Stored dataset items
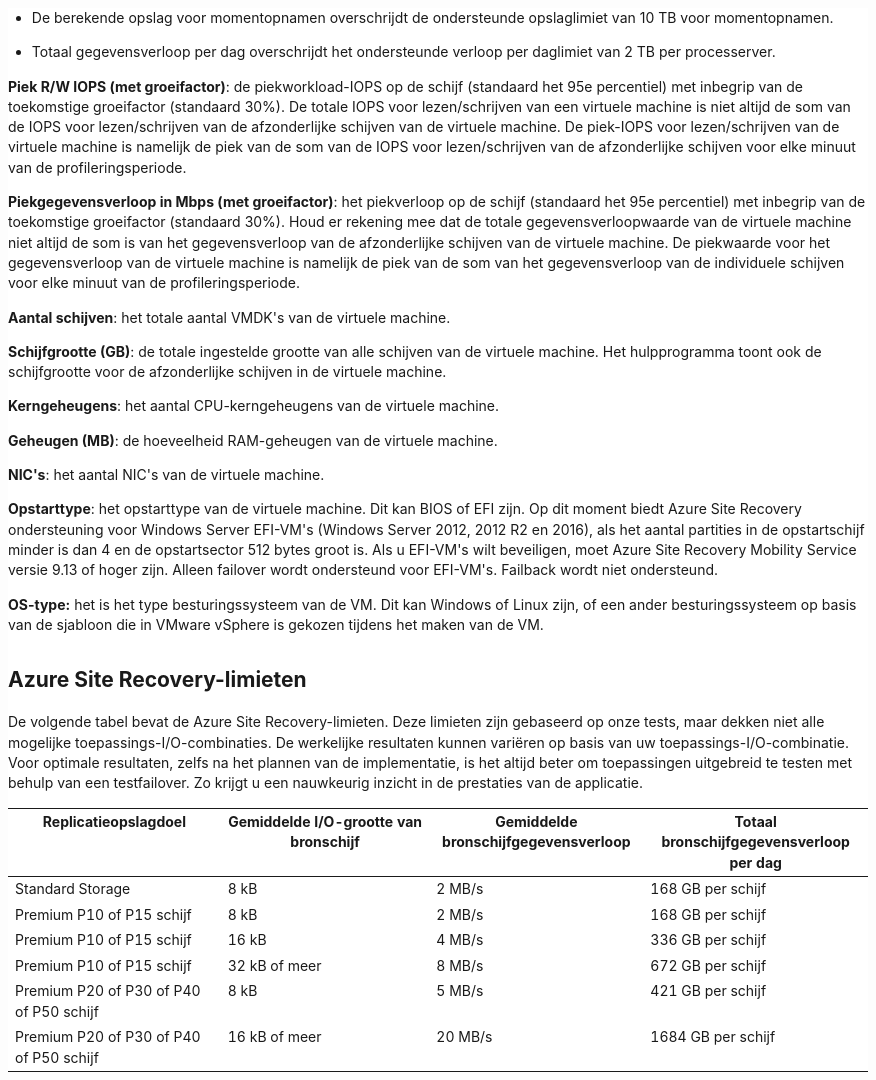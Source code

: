 * De berekende opslag voor momentopnamen overschrijdt de ondersteunde opslaglimiet van 10 TB voor momentopnamen.

* Totaal gegevensverloop per dag overschrijdt het ondersteunde verloop per daglimiet van 2 TB per processerver.


**Piek R/W IOPS (met groeifactor)**: de piekworkload-IOPS op de schijf (standaard het 95e percentiel) met inbegrip van de toekomstige groeifactor (standaard 30%). De totale IOPS voor lezen/schrijven van een virtuele machine is niet altijd de som van de IOPS voor lezen/schrijven van de afzonderlijke schijven van de virtuele machine. De piek-IOPS voor lezen/schrijven van de virtuele machine is namelijk de piek van de som van de IOPS voor lezen/schrijven van de afzonderlijke schijven voor elke minuut van de profileringsperiode.

**Piekgegevensverloop in Mbps (met groeifactor)**: het piekverloop op de schijf (standaard het 95e percentiel) met inbegrip van de toekomstige groeifactor (standaard 30%). Houd er rekening mee dat de totale gegevensverloopwaarde van de virtuele machine niet altijd de som is van het gegevensverloop van de afzonderlijke schijven van de virtuele machine. De piekwaarde voor het gegevensverloop van de virtuele machine is namelijk de piek van de som van het gegevensverloop van de individuele schijven voor elke minuut van de profileringsperiode.

**Aantal schijven**: het totale aantal VMDK's van de virtuele machine.

**Schijfgrootte (GB)**: de totale ingestelde grootte van alle schijven van de virtuele machine. Het hulpprogramma toont ook de schijfgrootte voor de afzonderlijke schijven in de virtuele machine.

**Kerngeheugens**: het aantal CPU-kerngeheugens van de virtuele machine.

**Geheugen (MB)**: de hoeveelheid RAM-geheugen van de virtuele machine.

**NIC's**: het aantal NIC's van de virtuele machine.

**Opstarttype**: het opstarttype van de virtuele machine. Dit kan BIOS of EFI zijn.  Op dit moment biedt Azure Site Recovery ondersteuning voor Windows Server EFI-VM's (Windows Server 2012, 2012 R2 en 2016), als het aantal partities in de opstartschijf minder is dan 4 en de opstartsector 512 bytes groot is. Als u EFI-VM's wilt beveiligen, moet Azure Site Recovery Mobility Service versie 9.13 of hoger zijn. Alleen failover wordt ondersteund voor EFI-VM's. Failback wordt niet ondersteund.

**OS-type:** het is het type besturingssysteem van de VM. Dit kan Windows of Linux zijn, of een ander besturingssysteem op basis van de sjabloon die in VMware vSphere is gekozen tijdens het maken van de VM.

## <a name="azure-site-recovery-limits"></a>Azure Site Recovery-limieten
De volgende tabel bevat de Azure Site Recovery-limieten. Deze limieten zijn gebaseerd op onze tests, maar dekken niet alle mogelijke toepassings-I/O-combinaties. De werkelijke resultaten kunnen variëren op basis van uw toepassings-I/O-combinatie. Voor optimale resultaten, zelfs na het plannen van de implementatie, is het altijd beter om toepassingen uitgebreid te testen met behulp van een testfailover. Zo krijgt u een nauwkeurig inzicht in de prestaties van de applicatie.

**Replicatieopslagdoel** | **Gemiddelde I/O-grootte van bronschijf** |**Gemiddelde bronschijfgegevensverloop** | **Totaal bronschijfgegevensverloop per dag**
---|---|---|---
Standard Storage | 8 kB | 2 MB/s | 168 GB per schijf
Premium P10 of P15 schijf | 8 kB  | 2 MB/s | 168 GB per schijf
Premium P10 of P15 schijf | 16 kB | 4 MB/s |  336 GB per schijf
Premium P10 of P15 schijf | 32 kB of meer | 8 MB/s | 672 GB per schijf
Premium P20 of P30 of P40 of P50 schijf | 8 kB    | 5 MB/s | 421 GB per schijf
Premium P20 of P30 of P40 of P50 schijf | 16 kB of meer | 20 MB/s | 1684 GB per schijf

◆ What is required
Please find all lines of the entries that hold the string "profileringsperiode" and copy them.

◆ Exercise result
**Piek R/W IOPS (met groeifactor)**: de piekworkload-IOPS op de schijf (standaard het 95e percentiel) met inbegrip van de toekomstige groeifactor (standaard 30%). De totale IOPS voor lezen/schrijven van een virtuele machine is niet altijd de som van de IOPS voor lezen/schrijven van de afzonderlijke schijven van de virtuele machine. De piek-IOPS voor lezen/schrijven van de virtuele machine is namelijk de piek van de som van de IOPS voor lezen/schrijven van de afzonderlijke schijven voor elke minuut van de profileringsperiode.
**Piekgegevensverloop in Mbps (met groeifactor)**: het piekverloop op de schijf (standaard het 95e percentiel) met inbegrip van de toekomstige groeifactor (standaard 30%). Houd er rekening mee dat de totale gegevensverloopwaarde van de virtuele machine niet altijd de som is van het gegevensverloop van de afzonderlijke schijven van de virtuele machine. De piekwaarde voor het gegevensverloop van de virtuele machine is namelijk de piek van de som van het gegevensverloop van de individuele schijven voor elke minuut van de profileringsperiode.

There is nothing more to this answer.